Foxconn, the largest contract electronics manufacturer in the world, says it has automated away 60,000 jobs in one of its factories, according to the BBC. The cuts are part of an ongoing process to replace humans responsible for “many of the manufacturing tasks associated with our operations” with robots, the company said in a statement. Foxconn helps manufacture Apple’s iPhone and iPad, Samsung’s Galaxy phone line, and Sony’s PlayStation 4, as well as other devices from many of the world’s biggest tech brands.

“We are applying robotics engineering and other innovative manufacturing technologies to replace repetitive tasks previously done by employees, and through training, also enable our employees to focus on higher value-added elements in the manufacturing process, such as research and development, process control and quality control,” the statement reads. “We will continue to harness automation and manpower in our manufacturing operations, and we expect to maintain our significant workforce in China.” The company still employs more than 1.2 million people.

Foxconn says robots are there to “replace repetitive tasks”

Automation is fast becoming a reality for many of the world’s biggest corporations, who are finding the falling costs of purchasing robots and programming those robots to be more attractive than retaining human labor.
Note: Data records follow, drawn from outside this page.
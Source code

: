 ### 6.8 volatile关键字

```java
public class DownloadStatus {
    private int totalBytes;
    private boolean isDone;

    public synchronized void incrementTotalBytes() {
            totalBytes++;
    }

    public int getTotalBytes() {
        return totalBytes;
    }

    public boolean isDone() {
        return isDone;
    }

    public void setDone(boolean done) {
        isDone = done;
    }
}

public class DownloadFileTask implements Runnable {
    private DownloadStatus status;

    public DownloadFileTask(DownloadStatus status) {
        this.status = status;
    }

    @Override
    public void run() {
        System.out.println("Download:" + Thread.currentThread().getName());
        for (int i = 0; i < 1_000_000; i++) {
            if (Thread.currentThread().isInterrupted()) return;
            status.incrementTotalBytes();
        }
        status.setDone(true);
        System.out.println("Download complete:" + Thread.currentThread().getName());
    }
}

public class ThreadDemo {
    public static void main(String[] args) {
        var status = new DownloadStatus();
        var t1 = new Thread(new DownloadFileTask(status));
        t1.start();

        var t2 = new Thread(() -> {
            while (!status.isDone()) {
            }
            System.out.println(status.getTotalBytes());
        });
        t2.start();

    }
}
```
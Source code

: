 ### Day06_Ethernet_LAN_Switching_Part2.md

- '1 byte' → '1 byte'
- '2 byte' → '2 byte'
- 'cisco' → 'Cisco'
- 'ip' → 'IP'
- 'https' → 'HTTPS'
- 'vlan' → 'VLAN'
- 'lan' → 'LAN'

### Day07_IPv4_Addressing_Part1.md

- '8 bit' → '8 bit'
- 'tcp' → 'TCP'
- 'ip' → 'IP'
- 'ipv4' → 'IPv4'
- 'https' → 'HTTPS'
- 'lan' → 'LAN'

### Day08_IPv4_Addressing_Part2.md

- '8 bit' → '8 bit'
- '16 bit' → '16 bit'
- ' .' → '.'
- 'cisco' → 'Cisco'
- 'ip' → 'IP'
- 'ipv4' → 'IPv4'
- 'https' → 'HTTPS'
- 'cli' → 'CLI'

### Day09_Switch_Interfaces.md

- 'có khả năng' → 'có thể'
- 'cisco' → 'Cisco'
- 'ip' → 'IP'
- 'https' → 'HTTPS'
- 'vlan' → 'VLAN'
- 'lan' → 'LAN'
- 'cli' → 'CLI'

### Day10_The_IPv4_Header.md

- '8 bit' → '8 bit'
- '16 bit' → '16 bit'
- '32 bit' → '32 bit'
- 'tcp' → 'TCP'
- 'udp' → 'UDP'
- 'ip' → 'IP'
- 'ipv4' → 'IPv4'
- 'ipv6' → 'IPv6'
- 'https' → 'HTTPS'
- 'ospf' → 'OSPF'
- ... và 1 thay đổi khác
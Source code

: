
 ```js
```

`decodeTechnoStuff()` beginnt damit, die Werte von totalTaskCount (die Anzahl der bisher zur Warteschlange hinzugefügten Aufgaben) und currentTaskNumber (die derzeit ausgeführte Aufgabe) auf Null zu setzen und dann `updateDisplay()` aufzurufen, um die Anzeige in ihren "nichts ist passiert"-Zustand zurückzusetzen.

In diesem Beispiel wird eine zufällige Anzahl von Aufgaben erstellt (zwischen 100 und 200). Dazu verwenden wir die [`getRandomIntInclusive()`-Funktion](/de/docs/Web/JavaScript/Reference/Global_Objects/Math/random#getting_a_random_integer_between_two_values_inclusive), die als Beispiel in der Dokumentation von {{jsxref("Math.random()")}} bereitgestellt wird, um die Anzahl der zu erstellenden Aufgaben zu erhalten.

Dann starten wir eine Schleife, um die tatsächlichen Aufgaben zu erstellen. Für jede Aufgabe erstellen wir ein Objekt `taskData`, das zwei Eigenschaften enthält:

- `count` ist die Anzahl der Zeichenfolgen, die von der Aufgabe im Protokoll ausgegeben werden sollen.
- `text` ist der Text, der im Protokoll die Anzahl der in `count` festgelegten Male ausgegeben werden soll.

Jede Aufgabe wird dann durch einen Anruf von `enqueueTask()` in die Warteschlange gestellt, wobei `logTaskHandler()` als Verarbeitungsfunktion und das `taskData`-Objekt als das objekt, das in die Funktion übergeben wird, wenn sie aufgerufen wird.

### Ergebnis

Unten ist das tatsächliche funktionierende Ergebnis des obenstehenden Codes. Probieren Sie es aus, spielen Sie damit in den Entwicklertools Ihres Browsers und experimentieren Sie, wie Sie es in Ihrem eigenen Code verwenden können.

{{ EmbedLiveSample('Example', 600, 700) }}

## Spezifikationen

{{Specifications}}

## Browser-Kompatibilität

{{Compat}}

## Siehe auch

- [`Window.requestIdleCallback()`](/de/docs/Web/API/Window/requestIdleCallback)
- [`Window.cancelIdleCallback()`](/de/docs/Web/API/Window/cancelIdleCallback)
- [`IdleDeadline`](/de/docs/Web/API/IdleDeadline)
In the US, the debate is playing out in the form of a $15 an hour minimum wage, with former McDonald’s USA CEO Ed Rensi saying, “It’s cheaper to buy a $35,000 robotic arm than it is to hire an employee who’s inefficient making $15 an hour bagging french fries.”

Overseas, in factories owned by Taiwan-based corporations like Foxconn, the process is accelerating even faster. Proponents of automation say the jobs that will be eliminated first are those that make human workers miserable and that, in the longterm, more valuable positions will open up as more machines replace humans. Notably for Foxconn, which has been mired in controversy for its factory conditions and high rate of worker suicides, robots also present a way to remedy poor public perception without necessarily improving the quality of life of its employees.

However, economists fear the short-term fallout from automation may be a devastating loss of jobs and economic instability. A report, conducted by Deloitte and Oxford University, predict as many as 35 percent of jobs will be automated over the next two decades. An even more telling forecast was made by researchers Carl Benedikt Frey and Michael Osborne in their 2013 paper “The Future of Employment,” in which they predicted about 50 percent of jobs will disappear over the next four to five decades.